**TASK ITEM**
Show each line of the listing in which the word "created" occurs.

**DATA UNDER STUDY**

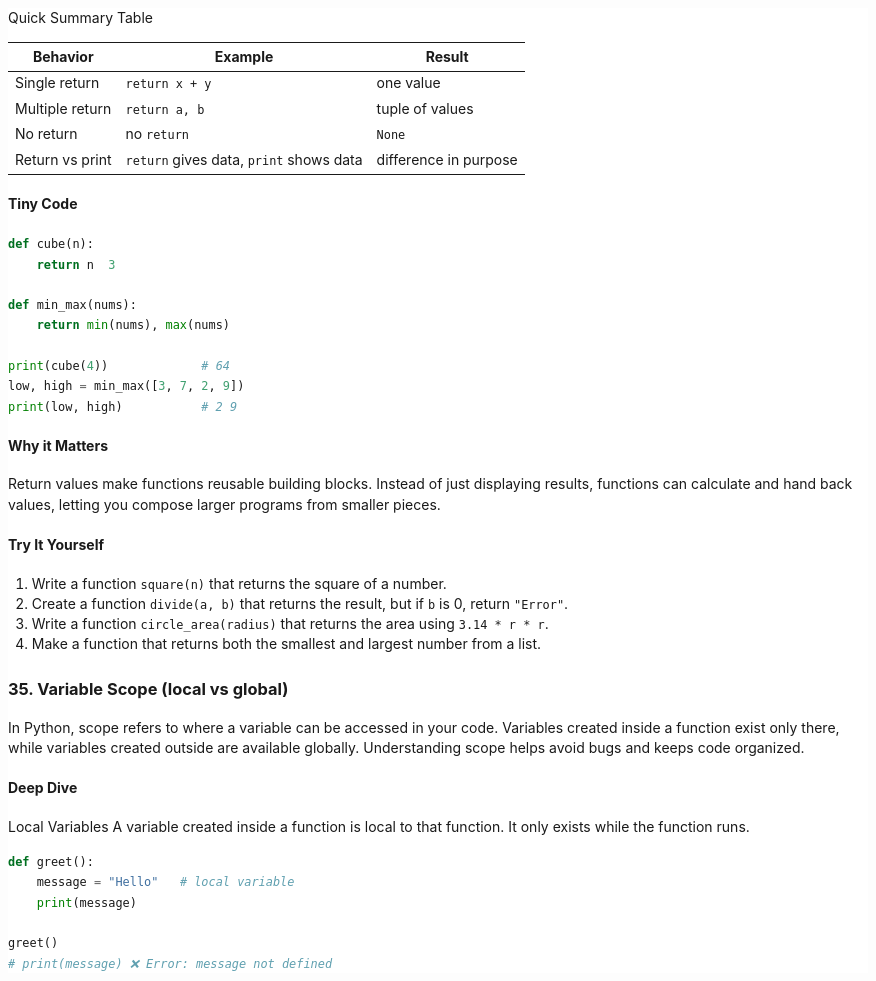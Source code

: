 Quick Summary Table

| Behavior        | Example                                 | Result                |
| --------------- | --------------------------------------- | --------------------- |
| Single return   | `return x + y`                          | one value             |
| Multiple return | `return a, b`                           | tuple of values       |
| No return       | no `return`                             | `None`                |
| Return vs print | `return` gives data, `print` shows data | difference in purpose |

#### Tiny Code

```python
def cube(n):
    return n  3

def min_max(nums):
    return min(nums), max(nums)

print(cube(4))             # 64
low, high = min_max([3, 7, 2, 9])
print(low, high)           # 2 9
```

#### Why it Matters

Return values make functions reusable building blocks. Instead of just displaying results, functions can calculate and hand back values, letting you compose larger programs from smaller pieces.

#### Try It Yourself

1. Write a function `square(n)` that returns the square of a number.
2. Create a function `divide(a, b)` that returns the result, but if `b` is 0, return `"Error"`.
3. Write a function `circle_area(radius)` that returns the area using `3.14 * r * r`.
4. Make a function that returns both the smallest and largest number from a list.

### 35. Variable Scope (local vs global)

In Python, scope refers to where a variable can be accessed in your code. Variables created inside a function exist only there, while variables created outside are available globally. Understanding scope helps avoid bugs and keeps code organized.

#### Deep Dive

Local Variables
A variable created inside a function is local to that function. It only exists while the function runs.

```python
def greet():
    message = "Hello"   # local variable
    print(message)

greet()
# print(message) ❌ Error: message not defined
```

**ANSWER TO THE PROBLEM**
In Python, scope refers to where a variable can be accessed in your code. Variables created inside a function exist only there, while variables created outside are available globally. Understanding scope helps avoid bugs and keeps code organized.
A variable created inside a function is local to that function. It only exists while the function runs.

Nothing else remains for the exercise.